However, you can do calibration every time, and need not save to NVS.
@jack0c if I uncheck Do phy calibration and store calibration data in NVS will it do calibration every time or do I have to call a function?
@tdesmet It will do calibration every time.
Guess this espressif/arduino-esp32#1001 thread relates also to the same underlying issue.
Can someone please enlighten me as to when and how initial RF calibration data is stored in NVS? I wrote a simple program to print out the data and ran it on some of my ESP32s. If a particular chip had connected to a WiFi network previously then calibration data was present (whether it is correct or not is a different matter). But if it was a new chip then esp_phy_load_cal_data_from_nvs() returned an error. Is the RF calibration data written at the factory? If so why can't I read it?
@tferrin In latest idf, we have two options :
Thanks @jack0c for the information! I have developed code to do option #2 in the Arduino IDE. Because of your Jan 13 post above I thought that perhaps the RF calibration data stored in NVS may be getting corrupted somehow, so in the code I developed I also store a MD5 hash of the data so that I can later confirm it is still valid. So far I've not seen any NVS data corruption, but my systems have only been running for a few days and I haven't pushed very many new code downloads to them yet.

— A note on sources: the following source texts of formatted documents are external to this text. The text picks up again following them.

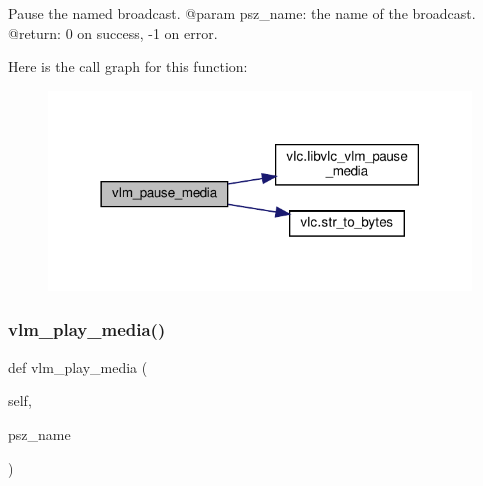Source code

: \begin{DoxyVerb}Pause the named broadcast.
@param psz_name: the name of the broadcast.
@return: 0 on success, -1 on error.
\end{DoxyVerb}
 Here is the call graph for this function\+:
\nopagebreak
\begin{figure}[H]
\begin{center}
\leavevmode
\includegraphics[width=318pt]{classvlc_1_1_instance_ae29c5cbd8b89178373fae922d03c85a5_cgraph}
\end{center}
\end{figure}
\mbox{\label{classvlc_1_1_instance_a7d5047e2733ed1a7c7713bf9c097395d}} 
\subsubsection{\texorpdfstring{vlm\+\_\+play\+\_\+media()}{vlm\_play\_media()}}
{\footnotesize\ttfamily def vlm\+\_\+play\+\_\+media (\begin{DoxyParamCaption}\item[{}]{self,  }\item[{}]{psz\+\_\+name }\end{DoxyParamCaption})}


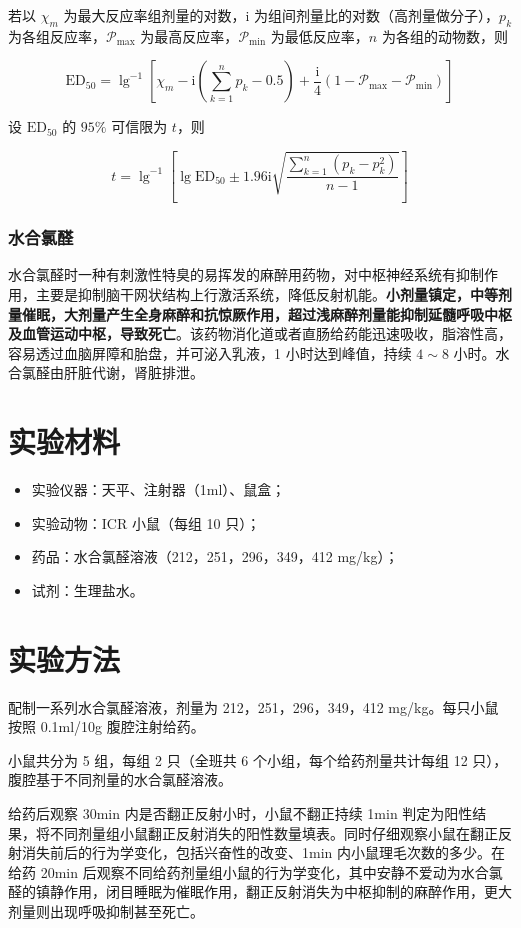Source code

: \documentclass[UTF8]{ctexart}
\begin{document}
若以 $\chi_m$ 为最大反应率组剂量的对数，$\mathrm{i}$ 为组间剂量比的对数（高剂量做分子），$p_k$ 为各组反应率，$\mathcal{P}_{\text{max}}$ 为最高反应率，$\mathcal{P}_{\text{min}}$ 为最低反应率，$n$ 为各组的动物数，则

$$
    \text{ED}_{50}=\lg^{-1}\left[\chi_m-\mathrm{i}\left(\sum_{k=1}^np_k-0.5\right)+\frac{\mathrm{i}}{4}(1-\mathcal{P}_{\text{max}}-\mathcal{P}_{\text{min}})\right]
$$

设 $\text{ED}_{50}$ 的 $95\%$ 可信限为 $t$，则

$$
    t=\lg^{-1}\left[\lg\text{ED}_{50}\pm 1.96\mathrm{i}\sqrt{\frac{\sum_{k=1}^n(p_k-p_k^2)}{n-1}}\right]
$$

\subsubsection{水合氯醛}

水合氯醛时一种有刺激性特臭的易挥发的麻醉用药物，对中枢神经系统有抑制作用，主要是抑制脑干网状结构上行激活系统，降低反射机能。\textbf{小剂量镇定，中等剂量催眠，大剂量产生全身麻醉和抗惊厥作用，超过浅麻醉剂量能抑制延髓呼吸中枢及血管运动中枢，导致死亡}。该药物消化道或者直肠给药能迅速吸收，脂溶性高，容易透过血脑屏障和胎盘，并可泌入乳液，1 小时达到峰值，持续 $4\sim 8$ 小时。水合氯醛由肝脏代谢，肾脏排泄。

\section{实验材料}

\begin{itemize}
    \item 实验仪器：天平、注射器（1ml）、鼠盒；
    \item 实验动物：ICR 小鼠（每组 10 只）；
    \item 药品：水合氯醛溶液（212，251，296，349，412 mg/kg）；
    \item 试剂：生理盐水。
\end{itemize}

\section{实验方法}

配制一系列水合氯醛溶液，剂量为 212，251，296，349，412 mg/kg。每只小鼠按照 0.1ml/10g 腹腔注射给药。

小鼠共分为 5 组，每组 2 只（全班共 6 个小组，每个给药剂量共计每组 12 只），腹腔基于不同剂量的水合氯醛溶液。

给药后观察 30min 内是否翻正反射小时，小鼠不翻正持续 1min 判定为阳性结果，将不同剂量组小鼠翻正反射消失的阳性数量填表。同时仔细观察小鼠在翻正反射消失前后的行为学变化，包括兴奋性的改变、1min 内小鼠理毛次数的多少。在给药 20min 后观察不同给药剂量组小鼠的行为学变化，其中安静不爱动为水合氯醛的镇静作用，闭目睡眠为催眠作用，翻正反射消失为中枢抑制的麻醉作用，更大剂量则出现呼吸抑制甚至死亡。
\end{document}
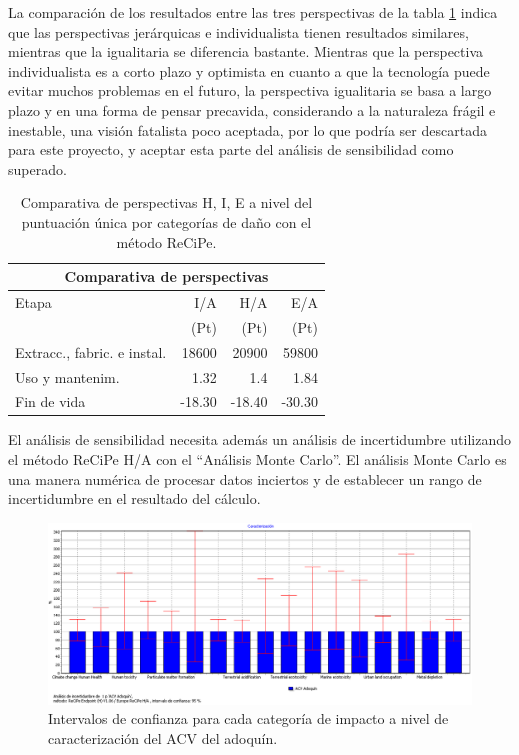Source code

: La comparación de los resultados entre las tres perspectivas de la tabla \ref{comparativa_perspectivas} indica que las perspectivas jerárquicas e individualista tienen resultados similares, mientras que la igualitaria se diferencia bastante. Mientras que la perspectiva individualista es a corto plazo y optimista en cuanto a que la tecnología puede evitar muchos problemas en el futuro, la perspectiva igualitaria se basa a largo plazo y en una forma de pensar precavida, considerando a la naturaleza frágil e inestable, una visión fatalista poco aceptada, por lo que podría ser descartada para este proyecto, y aceptar esta parte del análisis de sensibilidad como superado.

\begin{table}[!htb]
\centering
\begin{tabular}{p{6cm}rrr}
\toprule
\multicolumn{4}{c}{Comparativa de perspectivas}\\
\midrule
Etapa & I/A & H/A & E/A\\
 & (Pt) & (Pt) & (Pt)\\
\midrule
Extracc., fabric. e instal. & 18600 & 20900 & 59800\\
Uso y mantenim. & 1.32 & 1.4 & 1.84\\
Fin de vida & -18.30 & -18.40 & -30.30\\
\bottomrule
\end{tabular}
\caption{Comparativa de perspectivas H, I, E a nivel del puntuación única por categorías de daño con el método ReCiPe.}
\label{comparativa_perspectivas}
\end{table}

El análisis de sensibilidad necesita además un análisis de incertidumbre utilizando el método ReCiPe H/A con el ``Análisis Monte Carlo''. El análisis Monte Carlo es una manera numérica de procesar datos inciertos y de establecer un rango de incertidumbre en el resultado del cálculo.

\begin{figure}[!htb]
\centering
\includegraphics[width=15cm]{img/confianza_caracterizacion.png}
\caption{Intervalos de confianza para cada categoría de impacto a nivel de caracterización del ACV del adoquín.}
\label{fig:confianza_caracterizacion}
\end{figure}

If I find that NVS data is getting corrupted I will definitely open a new issue.
@daald @lonerzzz @tdesmet @henricazottes @tferrin Any problem?

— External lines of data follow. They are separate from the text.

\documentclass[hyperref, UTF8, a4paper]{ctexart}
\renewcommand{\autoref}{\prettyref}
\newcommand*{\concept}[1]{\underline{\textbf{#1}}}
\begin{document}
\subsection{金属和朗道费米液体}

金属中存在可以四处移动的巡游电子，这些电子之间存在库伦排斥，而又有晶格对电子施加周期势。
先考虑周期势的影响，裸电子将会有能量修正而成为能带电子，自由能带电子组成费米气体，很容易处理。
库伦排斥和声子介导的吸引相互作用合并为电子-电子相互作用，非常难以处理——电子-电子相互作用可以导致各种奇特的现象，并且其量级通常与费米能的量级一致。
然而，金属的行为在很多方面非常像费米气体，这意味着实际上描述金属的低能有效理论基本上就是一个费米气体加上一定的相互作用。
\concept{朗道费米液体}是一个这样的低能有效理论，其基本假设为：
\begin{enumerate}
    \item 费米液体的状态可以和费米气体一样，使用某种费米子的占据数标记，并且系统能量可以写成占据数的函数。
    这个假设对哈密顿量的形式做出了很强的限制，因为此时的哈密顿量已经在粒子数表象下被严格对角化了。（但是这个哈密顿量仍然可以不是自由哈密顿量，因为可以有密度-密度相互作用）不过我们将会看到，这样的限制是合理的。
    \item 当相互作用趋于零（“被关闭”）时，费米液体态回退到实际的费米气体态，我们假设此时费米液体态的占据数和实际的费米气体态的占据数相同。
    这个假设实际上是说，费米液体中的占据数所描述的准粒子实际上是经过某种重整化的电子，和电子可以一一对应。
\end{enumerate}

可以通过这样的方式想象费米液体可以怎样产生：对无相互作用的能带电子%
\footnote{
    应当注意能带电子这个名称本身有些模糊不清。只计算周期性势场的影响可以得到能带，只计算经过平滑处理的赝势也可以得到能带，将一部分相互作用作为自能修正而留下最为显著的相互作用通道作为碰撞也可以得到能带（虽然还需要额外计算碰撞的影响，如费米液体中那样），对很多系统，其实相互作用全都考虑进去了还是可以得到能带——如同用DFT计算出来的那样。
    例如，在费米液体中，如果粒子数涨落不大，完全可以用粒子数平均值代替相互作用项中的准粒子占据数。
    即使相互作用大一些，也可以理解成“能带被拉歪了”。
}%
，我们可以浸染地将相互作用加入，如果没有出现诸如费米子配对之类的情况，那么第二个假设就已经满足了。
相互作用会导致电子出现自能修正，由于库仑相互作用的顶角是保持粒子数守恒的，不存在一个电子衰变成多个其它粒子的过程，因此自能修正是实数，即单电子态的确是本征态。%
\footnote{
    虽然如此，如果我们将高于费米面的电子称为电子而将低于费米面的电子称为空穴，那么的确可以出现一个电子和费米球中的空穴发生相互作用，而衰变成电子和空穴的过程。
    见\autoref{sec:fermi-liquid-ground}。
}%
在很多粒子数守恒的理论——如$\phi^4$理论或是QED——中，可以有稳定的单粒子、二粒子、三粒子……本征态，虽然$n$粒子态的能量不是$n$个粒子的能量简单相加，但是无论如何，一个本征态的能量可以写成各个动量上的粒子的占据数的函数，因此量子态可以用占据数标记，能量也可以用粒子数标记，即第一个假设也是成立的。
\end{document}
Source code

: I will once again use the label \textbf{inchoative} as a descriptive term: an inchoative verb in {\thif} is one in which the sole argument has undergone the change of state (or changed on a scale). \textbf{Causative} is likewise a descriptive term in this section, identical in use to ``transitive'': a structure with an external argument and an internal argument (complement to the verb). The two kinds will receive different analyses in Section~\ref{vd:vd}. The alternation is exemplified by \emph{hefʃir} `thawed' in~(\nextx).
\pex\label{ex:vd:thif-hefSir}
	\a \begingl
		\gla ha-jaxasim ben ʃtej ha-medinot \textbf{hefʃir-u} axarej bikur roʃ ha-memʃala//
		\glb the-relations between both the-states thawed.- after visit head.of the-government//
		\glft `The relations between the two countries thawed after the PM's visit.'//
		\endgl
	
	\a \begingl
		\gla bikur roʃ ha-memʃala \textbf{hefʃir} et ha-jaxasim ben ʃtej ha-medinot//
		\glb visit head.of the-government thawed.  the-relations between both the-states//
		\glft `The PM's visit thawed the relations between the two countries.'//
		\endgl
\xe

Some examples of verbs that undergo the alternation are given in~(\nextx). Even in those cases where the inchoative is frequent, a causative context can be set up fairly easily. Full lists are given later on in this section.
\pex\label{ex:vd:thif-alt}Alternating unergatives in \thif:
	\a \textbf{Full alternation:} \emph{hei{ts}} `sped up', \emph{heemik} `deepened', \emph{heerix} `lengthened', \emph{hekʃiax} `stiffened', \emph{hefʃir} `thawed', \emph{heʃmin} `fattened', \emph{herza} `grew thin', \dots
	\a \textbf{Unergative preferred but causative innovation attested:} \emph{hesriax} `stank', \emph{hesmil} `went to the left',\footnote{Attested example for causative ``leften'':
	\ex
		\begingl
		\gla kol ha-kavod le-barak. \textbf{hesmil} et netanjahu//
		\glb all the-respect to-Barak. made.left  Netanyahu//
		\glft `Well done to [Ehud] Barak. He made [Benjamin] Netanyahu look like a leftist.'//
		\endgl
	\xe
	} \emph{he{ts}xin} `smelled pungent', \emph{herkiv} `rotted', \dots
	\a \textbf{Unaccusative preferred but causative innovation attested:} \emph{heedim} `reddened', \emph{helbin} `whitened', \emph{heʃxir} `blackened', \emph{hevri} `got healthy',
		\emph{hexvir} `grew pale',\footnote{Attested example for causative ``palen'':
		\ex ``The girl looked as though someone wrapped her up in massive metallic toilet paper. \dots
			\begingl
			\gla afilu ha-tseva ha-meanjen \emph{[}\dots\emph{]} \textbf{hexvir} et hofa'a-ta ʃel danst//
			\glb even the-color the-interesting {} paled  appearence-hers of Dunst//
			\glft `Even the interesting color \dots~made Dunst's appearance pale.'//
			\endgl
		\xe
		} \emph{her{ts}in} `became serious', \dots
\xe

As far the RF calibration data stored in NVS getting corrupted, I have not observed it. As I noted in my post above, I wrote a program to store the MD5 hash of the calibration data in NVS and it's still valid in my test systems 3 weeks later now. Prior to computing and storing the MD5 hash, it is impossible to say if the calibration data had been corrupted or not. And from re-reading the posts above, it's not clear to me that this issue was ever confirmed to be an NVS data corruption problem.
Reading other threads about WiFi issues, I see things come up pretty frequently about AUTH_FAIL problems and all of these may be related to the lingering issue with reconnect() or some combination of other function calls that put the WiFi subsystem into a bad state.

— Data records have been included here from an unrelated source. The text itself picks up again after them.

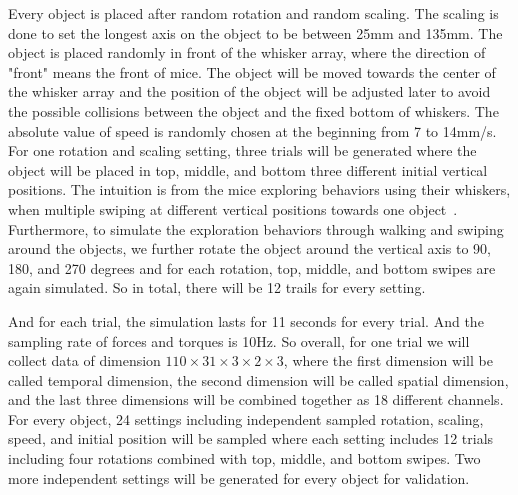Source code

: Every object is placed after random rotation and random scaling. The scaling is done to set the longest axis on the object to be between 25mm and 135mm. The object is placed randomly in front of the whisker array, where the direction of "front" means the front of mice.
The object will be moved towards the center of the whisker array and the position of the object will be adjusted later to avoid the possible collisions between the object and the fixed bottom of whiskers.
The absolute value of speed is randomly chosen at the beginning from 7 to 14mm/s.
For one rotation and scaling setting, three trials will be generated where the object will be placed in top, middle, and bottom three different initial vertical positions. The intuition is from the mice exploring behaviors using their whiskers, when multiple swiping at different vertical positions towards one object~\cite{hobbs2015spatiotemporal}.
Furthermore, to simulate the exploration behaviors through walking and swiping around the objects, we further rotate the object around the vertical axis to 90, 180, and 270 degrees and for each rotation, top, middle, and bottom swipes are again simulated.
So in total, there will be 12 trails for every setting.

And for each trial, the simulation lasts for 11 seconds for every trial. And the sampling rate of forces and torques is 10Hz. 
So overall, for one trial we will collect data of dimension $110 \times 31 \times 3 \times 2 \times 3$, where the first dimension will be called temporal dimension, the second dimension will be called spatial dimension, and the last three dimensions will be combined together as 18 different channels.
For every object, 24 settings including independent sampled rotation, scaling, speed, and initial position will be sampled where each setting includes 12 trials including four rotations combined with top, middle, and bottom swipes. Two more independent settings will be generated for every object for validation.
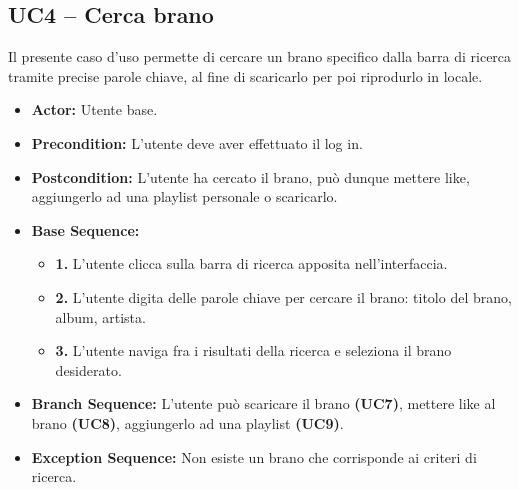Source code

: \subsection{\textbf{UC4 -- Cerca brano}}
Il presente caso d'uso permette di cercare un brano specifico dalla barra di ricerca
tramite precise parole chiave, al fine di scaricarlo per poi riprodurlo in locale.
\begin{itemize}
    \item \textbf{Actor:} Utente base.
    \item \textbf{Precondition:} L'utente deve aver effettuato il log in.
    \item \textbf{Postcondition:} L'utente ha cercato il brano, può dunque mettere like, aggiungerlo ad una playlist personale o scaricarlo.
    \item \textbf{Base Sequence:}
    \begin{itemize}
        \item \textbf{1.} L'utente clicca sulla barra di ricerca apposita nell'interfaccia.
        \item \textbf{2.} L'utente digita delle parole chiave per cercare il brano: titolo del brano, album, artista.
        \item \textbf{3.} L'utente naviga fra i risultati della ricerca e seleziona il brano desiderato.
    \end{itemize}
    \item \textbf{Branch Sequence:} L'utente può scaricare il brano \textbf{(UC7)}, mettere like al brano \textbf{(UC8)}, aggiungerlo ad una playlist \textbf{(UC9)}.
    \item \textbf{Exception Sequence:} Non esiste un brano che corrisponde ai criteri di ricerca.
\end{itemize}

\vspace{0.5cm}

@tferrin yes, the WiFi connect relating issue is one of the most frequently reported issues, we hope to make the WiFi connection issue debug easier by adding more debug log into wifi library in IDF v3.1.
I might also have ran into this problem, have two test boards out there that worked fine for about 3 months, running code that scans all access points in range, connects to a specified network and then sends the scan data as a http request, sleeping for a minute between successful transmissions, panic handler set to reboot and there is a watchdog also rebooting on bark.
Power cycling the boards didn't help, the ap scans are coming out mostly empty, in an environment where before a scan usually returned 10+ access points.
The code has been compiled with 1e0710f1b24429a316c9c34732aa17bd3f189421 as head. Toolchain version 1.22.0-61
@tferrin could you please share your code which checks the NVS and rebuilds if corrupted? I have a board which is failing with it after I uploaded a new version of my working sketch (same working in another board, so sketch is fine). I want to try if NVS is the reason for my board failure.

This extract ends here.